The dairy company immediately cut their prices. Here is a characteristically bemused quote from one of their CEOs: "something is happening here, and the rules of the game changed."

Changing the rules

You can change these rules all over to see if you watch closely. This month, a woman in a suburb of Detroit faced the prospect of 93 days in jail for growing vegetables in their garden in obvious violation of local regulation. Then a Facebook page supports went their viral, thousands of foreign from anywhere in the United States signed their petition and town planners dropped the charges.

The week before, sand-blasted fashion giant Versace forced was, his 500,000 Facebook fans of mails on the wall during a protest stop over jeans (made in a high pressure process known to workers kill).

And added a dimension to the closure of Britain's news of the world tabloid social media outrage when axed the staff in Twitter came brawls with prominent and ex-readers.

No, not every protest is successful. Not every angry Tweet Affairs. A company or a country not every online petition forces back down. And it is too early to say whether companies such as Versace be punished for simply removing of the protests.

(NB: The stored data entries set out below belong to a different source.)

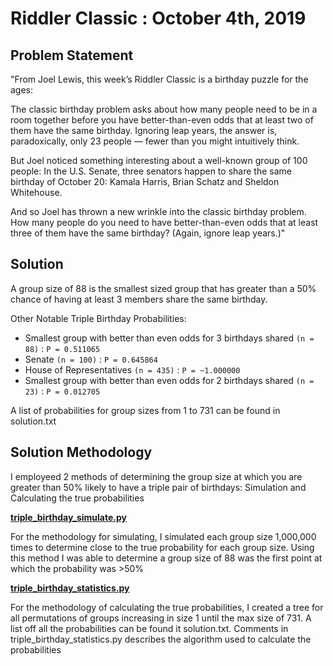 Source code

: # Riddler Classic : October 4th, 2019 




## Problem Statement

"From Joel Lewis, this week’s Riddler Classic is a birthday puzzle for the ages:

The classic birthday problem asks about how many people need to be in a room together before you have better-than-even odds that at least two of them have the same birthday. Ignoring leap years, the answer is, paradoxically, only 23 people — fewer than you might intuitively think.

But Joel noticed something interesting about a well-known group of 100 people: In the U.S. Senate, three senators happen to share the same birthday of October 20: Kamala Harris, Brian Schatz and Sheldon Whitehouse.

And so Joel has thrown a new wrinkle into the classic birthday problem. How many people do you need to have better-than-even odds that at least three of them have the same birthday? (Again, ignore leap years.)"

## Solution

A group size of 88 is the smallest sized group that has greater than a 50% chance of having at least 3 members share the same birthday.

Other Notable Triple Birthday Probabilities:

 - Smallest group with better than even odds for 3 birthdays shared `(n = 88)` : `P = 0.511065`
 - Senate `(n = 100)` : `P = 0.645864`
 - House of Representatives `(n = 435)` : `P = ~1.000000`
 - Smallest group with better than even odds for 2 birthdays shared `(n = 23)` : `P = 0.012705`

A list of probabilities for group sizes from 1 to 731 can be found in solution.txt

## Solution Methodology

I employeed 2 methods of determining the group size at which you are greater than 50% likely to have a triple pair of birthdays: Simulation and Calculating the true probabilities

**[triple_birthday_simulate.py](https://github.com/mattlee95/Riddler/blob/master/Oct4_2019/triple_birthday_simulate.py)**

For the methodology for simulating, I simulated each group size 1,000,000 times to determine close to the true probability for each group size.  Using this method I was able to determine a group size of 88 was the first point at which the probability was >50%


**[triple_birthday_statistics.py](https://github.com/mattlee95/Riddler/blob/master/Oct4_2019/triple_birthday_statistics.py)**

For the methodology of calculating the true probabilities, I created a tree for all permutations of groups increasing in size 1 until the max size of 731.  A list off all the probabilities can be found it solution.txt.  Comments in triple_birthday_statistics.py describes the algorithm used to calculate the probabilities

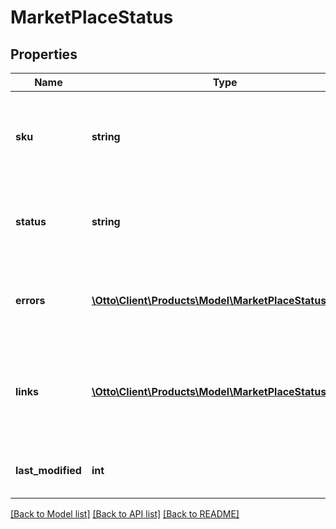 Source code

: # MarketPlaceStatus

## Properties
Name | Type | Description | Notes
------------ | ------------- | ------------- | -------------
**sku** | **string** | Partner-unique identifier for a product variation provided by the partner | [optional] 
**status** | **string** | the status of the variation on the OTTO market place | [optional] 
**errors** | [**\Otto\Client\Products\Model\MarketPlaceStatusError[]**](MarketPlaceStatusError.md) | errors that occurred when processing the variation | [optional] 
**links** | [**\Otto\Client\Products\Model\MarketPlaceStatusLink[]**](MarketPlaceStatusLink.md) | contains the link to the partner variation data and to the product in OTTO shop | [optional] 
**last_modified** | **int** | last change of the marketplace status | [optional] 

[[Back to Model list]](../../README.md#documentation-for-models) [[Back to API list]](../../README.md#documentation-for-api-endpoints) [[Back to README]](../../README.md)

Perhaps, that turn out to be will be the social media equivalent of hitting the mute button. It is also the way of the gamble on a company the reputation, the brand managers at night can keep up.

Who wants to take this kind of opportunity? Far safer, allow your customers to vent and hope that the storm passed, is it as Netflix. But that is also the risk of Boykott-- or a permanently damaged reputation.

The opinions in this commentary are solely those of Chris Taylor expressed.